The above example -- along with numerous other tutorials -- can be viewed, *modified*, and run live online at http://dmg.org/pfa/docs/tutorial2/ and other dmg.org pages.

Although it may not be obvious from this small example, PFA is effectively a programming language, albeit a restricted one, and as such can express complex transformations and aggregations of data. A compliant PFA scoring system must implement the full spec properly: http://dmg.org/pfa/docs/library/

The PFA document is a serialized representation or description of a scoring engine, of which one or more instances can be created by a runtime.

The Avro, JSON, and YAML representations are interchangeable, with the JSON and YAML working better for humans and text tools, while the Avro is better suited to performance, type checking, etc. That said, it is still intended to be a machine-generated and machine-consumed document.

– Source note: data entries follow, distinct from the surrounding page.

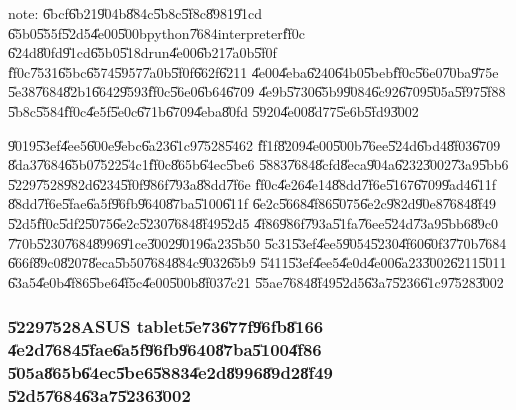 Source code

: note: \U{6bcf}\U{6b21}\U{904b}\U{884c}\U{5b8c}\U{5f8c}\U{8981}\U{91cd}%
\U{65b0}\U{555f}\U{52d5}\U{4e00}\U{500b}python\U{7684}interpreter\U{ff0c}%
\U{624d}\U{80fd}\U{91cd}\U{65b0}\U{518d}run\U{4e00}\U{6b21}\U{7a0b}\U{5f0f}%
\U{ff0c}\U{7531}\U{65bc}\U{6574}\U{5957}\U{7a0b}\U{5f0f}\U{662f}\U{6211}%
\U{4e00}\U{4eba}\U{6240}\U{64b0}\U{5beb}\U{ff0c}\U{56e0}\U{70ba}\U{975e}%
\U{5e38}\U{7684}\U{82b1}\U{6642}\U{9593}\U{ff0c}\U{56e0}\U{6b64}\U{6709}%
\U{4e9b}\U{5730}\U{65b9}\U{9084}\U{6c92}\U{6709}\U{505a}\U{5f97}\U{5f88}%
\U{5b8c}\U{5584}\U{ff0c}\U{4e5f}\U{5e0c}\U{671b}\U{6709}\U{4eba}\U{80fd}%
\U{5920}\U{4e00}\U{8d77}\U{5e6b}\U{5fd9}\U{3002}

\clearpage%

\U{9019}\U{53ef}\U{4ee5}\U{600e}\U{9ebc}\U{6a23}\U{61c9}\U{7528}\U{5462}%
\U{ff1f}\U{8209}\U{4e00}\U{500b}\U{76ee}\U{524d}\U{6bd4}\U{8f03}\U{6709}%
\U{8da3}\U{7684}\U{65b0}\U{7522}\U{54c1}\U{ff0c}\U{865b}\U{64ec}\U{5be6}%
\U{5883}\U{7684}\U{8cfd}\U{8eca}\U{904a}\U{6232}\U{3002}\U{73a9}\U{5bb6}%
\U{5229}\U{7528}\U{982d}\U{6234}\U{5f0f}\U{986f}\U{793a}\U{88dd}\U{7f6e}%
\U{ff0c}\U{4e26}\U{4e14}\U{88dd}\U{7f6e}\U{5167}\U{6709}\U{9ad4}\U{611f}%
\U{88dd}\U{7f6e}\U{5fae}\U{6a5f}\U{96fb}\U{9640}\U{87ba}\U{5100}\U{611f}%
\U{6e2c}\U{5668}\U{4f86}\U{5075}\U{6e2c}\U{982d}\U{90e8}\U{7684}\U{8f49}%
\U{52d5}\U{ff0c}\U{5df2}\U{5075}\U{6e2c}\U{5230}\U{7684}\U{8f49}\U{52d5}%
\U{4f86}\U{986f}\U{793a}\U{51fa}\U{76ee}\U{524d}\U{73a9}\U{5bb6}\U{89c0}%
\U{770b}\U{5230}\U{7684}\U{8996}\U{91ce}\U{3002}\U{9019}\U{6a23}\U{5b50}%
\U{5c31}\U{53ef}\U{4ee5}\U{9054}\U{5230}\U{4f60}\U{60f3}\U{770b}\U{7684}%
\U{666f}\U{89c0}\U{8207}\U{8eca}\U{5b50}\U{7684}\U{884c}\U{9032}\U{65b9}%
\U{5411}\U{53ef}\U{4ee5}\U{4e0d}\U{4e00}\U{6a23}\U{3002}\U{6211}\U{5011}%
\U{63a5}\U{4e0b}\U{4f86}\U{5be6}\U{4f5c}\U{4e00}\U{500b}\U{8f03}\U{7c21}%
\U{55ae}\U{7684}\U{8f49}\U{52d5}\U{63a7}\U{5236}\U{61c9}\U{7528}\U{3002}

\subsubsection{\U{5229}\U{7528}ASUS tablet\U{5e73}\U{677f}\U{96fb}\U{8166}%
\U{4e2d}\U{7684}\U{5fae}\U{6a5f}\U{96fb}\U{9640}\U{87ba}\U{5100}\U{4f86}%
\U{505a}\U{865b}\U{64ec}\U{5be6}\U{5883}\U{4e2d}\U{8996}\U{89d2}\U{8f49}%
\U{52d5}\U{7684}\U{63a7}\U{5236}\U{3002}}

### Let's make a PFA version of our Diamonds model

In [None]:
import pandas as pd
from sklearn.linear_model import LinearRegression

data = pd.read_csv('data/diamonds.csv')
X = data.carat
y = data.price
model = LinearRegression().fit(X.values.reshape(-1,1), y)

In [None]:
from skompiler import skompile

expr = skompile(model.predict)

for line in expr.to('pfa/yaml').split('\n'):
    print(line)

#### Try Scoring Some Records Online

1. Go to: http://dmg.org/pfa/docs/tutorial1/ (in another browser tab)
2. Copy the PFA engine document above, and paste it in the block marked "PFA Document (YAML)"
3. Try scoring with the "Run" button
4. You'll notice that you get an Avro-related type error
5. Format your scoring records, one per line, in JSON, using the input name ("x") as the name for the carat weight.
    * For example, `{ "x" : [1.0] }` to represent a 1-carat diamond

Hadrian (https://github.com/opendatagroup/hadrian) is a permissive OSS implementation of a compliant PFA runtime. You can use the source, or use the pre-built `.war` file to create a JVM-based scoring server.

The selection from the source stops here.